(Rendered images with source text)
○ ○ ○ ○ ○
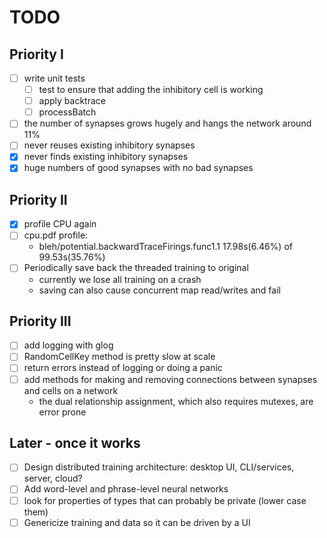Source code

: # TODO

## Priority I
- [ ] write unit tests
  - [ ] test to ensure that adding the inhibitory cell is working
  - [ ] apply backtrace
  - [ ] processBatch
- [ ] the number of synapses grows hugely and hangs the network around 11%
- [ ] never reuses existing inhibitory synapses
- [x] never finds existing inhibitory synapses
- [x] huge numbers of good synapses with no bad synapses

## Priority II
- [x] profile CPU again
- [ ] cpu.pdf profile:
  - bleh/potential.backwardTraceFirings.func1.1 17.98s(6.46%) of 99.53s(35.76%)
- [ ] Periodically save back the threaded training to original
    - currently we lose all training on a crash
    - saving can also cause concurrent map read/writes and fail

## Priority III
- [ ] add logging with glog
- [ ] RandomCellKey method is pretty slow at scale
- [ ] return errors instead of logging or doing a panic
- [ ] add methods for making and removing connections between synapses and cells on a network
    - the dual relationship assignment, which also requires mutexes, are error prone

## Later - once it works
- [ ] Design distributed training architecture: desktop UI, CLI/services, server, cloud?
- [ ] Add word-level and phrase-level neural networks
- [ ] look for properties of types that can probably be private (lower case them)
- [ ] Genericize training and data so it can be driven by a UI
○ ○ ○ ○ ○
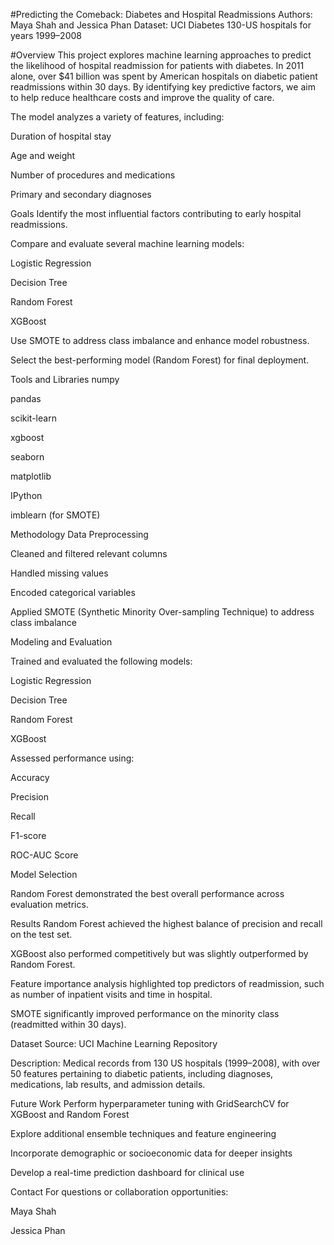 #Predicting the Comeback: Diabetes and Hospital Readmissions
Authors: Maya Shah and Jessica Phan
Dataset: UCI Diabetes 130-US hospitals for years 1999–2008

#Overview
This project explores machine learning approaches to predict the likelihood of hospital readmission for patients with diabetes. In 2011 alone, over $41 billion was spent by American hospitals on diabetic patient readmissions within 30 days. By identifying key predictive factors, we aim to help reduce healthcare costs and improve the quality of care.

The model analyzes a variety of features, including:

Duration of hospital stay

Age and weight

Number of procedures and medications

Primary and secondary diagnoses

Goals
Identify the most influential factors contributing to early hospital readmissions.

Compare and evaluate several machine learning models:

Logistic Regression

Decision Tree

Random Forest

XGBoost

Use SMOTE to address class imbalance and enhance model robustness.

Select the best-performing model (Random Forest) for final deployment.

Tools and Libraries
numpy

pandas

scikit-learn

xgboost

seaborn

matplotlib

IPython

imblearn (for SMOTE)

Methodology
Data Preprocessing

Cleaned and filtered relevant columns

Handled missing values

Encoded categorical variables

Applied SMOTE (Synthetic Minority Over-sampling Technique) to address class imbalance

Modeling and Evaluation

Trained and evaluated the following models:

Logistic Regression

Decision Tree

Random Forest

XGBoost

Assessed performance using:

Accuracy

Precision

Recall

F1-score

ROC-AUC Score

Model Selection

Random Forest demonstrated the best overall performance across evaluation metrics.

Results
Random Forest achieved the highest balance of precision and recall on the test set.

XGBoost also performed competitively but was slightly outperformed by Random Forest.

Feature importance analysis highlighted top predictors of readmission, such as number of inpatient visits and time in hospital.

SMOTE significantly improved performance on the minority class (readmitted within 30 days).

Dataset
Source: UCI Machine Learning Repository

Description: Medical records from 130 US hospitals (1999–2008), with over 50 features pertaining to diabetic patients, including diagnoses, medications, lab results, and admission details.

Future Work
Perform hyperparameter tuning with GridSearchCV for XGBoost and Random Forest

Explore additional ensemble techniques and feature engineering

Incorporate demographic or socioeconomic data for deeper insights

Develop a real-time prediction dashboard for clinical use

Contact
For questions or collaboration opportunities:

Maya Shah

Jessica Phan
○ ○ ○ ○ ○
## Task objective
Out of the records above, please copy exactly the lines from the line with "Source code" up to and including the line with "## Priority III", minus the pictures.

## Finished task
Source code

: # TODO

## Priority I
- [ ] write unit tests
  - [ ] test to ensure that adding the inhibitory cell is working
  - [ ] apply backtrace
  - [ ] processBatch
- [ ] the number of synapses grows hugely and hangs the network around 11%
- [ ] never reuses existing inhibitory synapses
- [x] never finds existing inhibitory synapses
- [x] huge numbers of good synapses with no bad synapses

## Priority II
- [x] profile CPU again
- [ ] cpu.pdf profile:
  - bleh/potential.backwardTraceFirings.func1.1 17.98s(6.46%) of 99.53s(35.76%)
- [ ] Periodically save back the threaded training to original
    - currently we lose all training on a crash
    - saving can also cause concurrent map read/writes and fail

## Priority III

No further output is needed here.